DATASET RECORDS
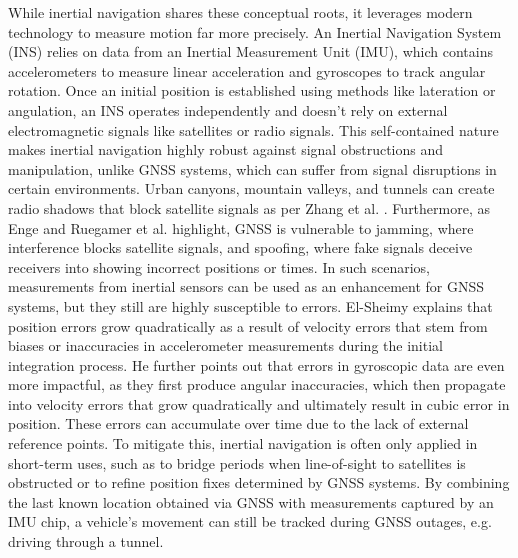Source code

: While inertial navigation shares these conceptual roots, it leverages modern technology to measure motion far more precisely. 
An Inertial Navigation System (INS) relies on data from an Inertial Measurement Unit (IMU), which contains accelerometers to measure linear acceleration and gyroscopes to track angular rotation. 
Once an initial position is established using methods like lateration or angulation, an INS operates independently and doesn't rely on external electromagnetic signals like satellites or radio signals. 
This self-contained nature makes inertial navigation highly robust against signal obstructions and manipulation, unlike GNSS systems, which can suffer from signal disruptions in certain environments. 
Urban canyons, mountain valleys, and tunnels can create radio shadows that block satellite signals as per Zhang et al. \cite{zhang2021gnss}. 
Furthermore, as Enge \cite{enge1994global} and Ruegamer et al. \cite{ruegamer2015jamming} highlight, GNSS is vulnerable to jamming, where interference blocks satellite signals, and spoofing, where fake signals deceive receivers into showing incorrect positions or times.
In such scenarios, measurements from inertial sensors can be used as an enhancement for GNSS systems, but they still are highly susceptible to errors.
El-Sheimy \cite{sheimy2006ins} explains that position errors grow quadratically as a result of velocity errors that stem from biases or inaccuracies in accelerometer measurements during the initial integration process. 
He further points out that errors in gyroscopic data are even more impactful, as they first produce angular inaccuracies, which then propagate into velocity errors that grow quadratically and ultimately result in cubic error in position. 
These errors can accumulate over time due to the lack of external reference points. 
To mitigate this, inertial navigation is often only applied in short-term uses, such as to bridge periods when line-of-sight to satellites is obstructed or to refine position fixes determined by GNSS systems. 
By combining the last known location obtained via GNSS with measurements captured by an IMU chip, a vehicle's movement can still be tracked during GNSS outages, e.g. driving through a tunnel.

WHAT YOU SHOULD DO
Check each line of the data for "measurements". Copy the lines where it turns up.

ANSWER TO THE EXERCISE
In such scenarios, measurements from inertial sensors can be used as an enhancement for GNSS systems, but they still are highly susceptible to errors.
El-Sheimy \cite{sheimy2006ins} explains that position errors grow quadratically as a result of velocity errors that stem from biases or inaccuracies in accelerometer measurements during the initial integration process. 
By combining the last known location obtained via GNSS with measurements captured by an IMU chip, a vehicle's movement can still be tracked during GNSS outages, e.g. driving through a tunnel.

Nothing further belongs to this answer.